_Data for processing_
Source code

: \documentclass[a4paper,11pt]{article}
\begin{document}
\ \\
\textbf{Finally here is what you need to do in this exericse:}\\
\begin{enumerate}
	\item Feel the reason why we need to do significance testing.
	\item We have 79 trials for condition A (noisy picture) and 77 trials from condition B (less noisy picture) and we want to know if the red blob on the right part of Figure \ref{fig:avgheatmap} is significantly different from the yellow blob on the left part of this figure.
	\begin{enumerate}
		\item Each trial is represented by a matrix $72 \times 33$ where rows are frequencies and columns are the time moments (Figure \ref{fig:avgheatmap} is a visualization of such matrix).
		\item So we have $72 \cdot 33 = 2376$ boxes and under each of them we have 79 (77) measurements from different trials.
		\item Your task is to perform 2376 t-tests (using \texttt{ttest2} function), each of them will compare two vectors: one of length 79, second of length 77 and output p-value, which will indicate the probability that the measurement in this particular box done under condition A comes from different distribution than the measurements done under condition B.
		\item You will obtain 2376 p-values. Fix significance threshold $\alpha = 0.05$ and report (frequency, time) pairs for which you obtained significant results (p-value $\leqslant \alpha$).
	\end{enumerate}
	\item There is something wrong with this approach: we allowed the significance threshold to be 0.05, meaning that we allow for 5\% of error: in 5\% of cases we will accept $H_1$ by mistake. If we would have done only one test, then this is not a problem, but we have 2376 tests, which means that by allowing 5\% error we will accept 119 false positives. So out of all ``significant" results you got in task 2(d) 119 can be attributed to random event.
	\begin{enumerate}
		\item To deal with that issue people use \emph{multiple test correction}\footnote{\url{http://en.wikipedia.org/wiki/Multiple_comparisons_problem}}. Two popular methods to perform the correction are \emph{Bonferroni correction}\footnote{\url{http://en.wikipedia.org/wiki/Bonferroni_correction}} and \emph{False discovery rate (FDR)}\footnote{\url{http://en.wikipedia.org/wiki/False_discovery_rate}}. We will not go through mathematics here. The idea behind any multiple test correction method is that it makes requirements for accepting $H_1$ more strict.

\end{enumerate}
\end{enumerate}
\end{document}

--

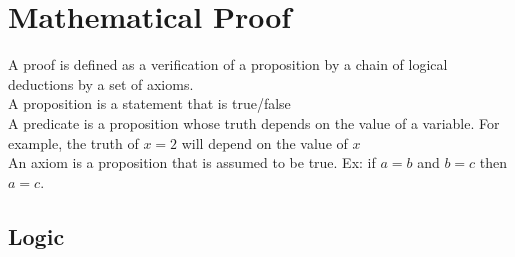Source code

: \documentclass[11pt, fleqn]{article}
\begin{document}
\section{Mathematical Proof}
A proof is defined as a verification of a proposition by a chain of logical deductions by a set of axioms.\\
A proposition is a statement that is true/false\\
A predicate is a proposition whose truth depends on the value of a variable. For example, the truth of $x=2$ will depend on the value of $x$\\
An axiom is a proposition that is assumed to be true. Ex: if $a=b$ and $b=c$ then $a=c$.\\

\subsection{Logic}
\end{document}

_What the task asks_
The result should be every line of the material that contains the word "Figure", so copy those lines.

_Expected output_
	\item We have 79 trials for condition A (noisy picture) and 77 trials from condition B (less noisy picture) and we want to know if the red blob on the right part of Figure \ref{fig:avgheatmap} is significantly different from the yellow blob on the left part of this figure.
		\item Each trial is represented by a matrix $72 \times 33$ where rows are frequencies and columns are the time moments (Figure \ref{fig:avgheatmap} is a visualization of such matrix).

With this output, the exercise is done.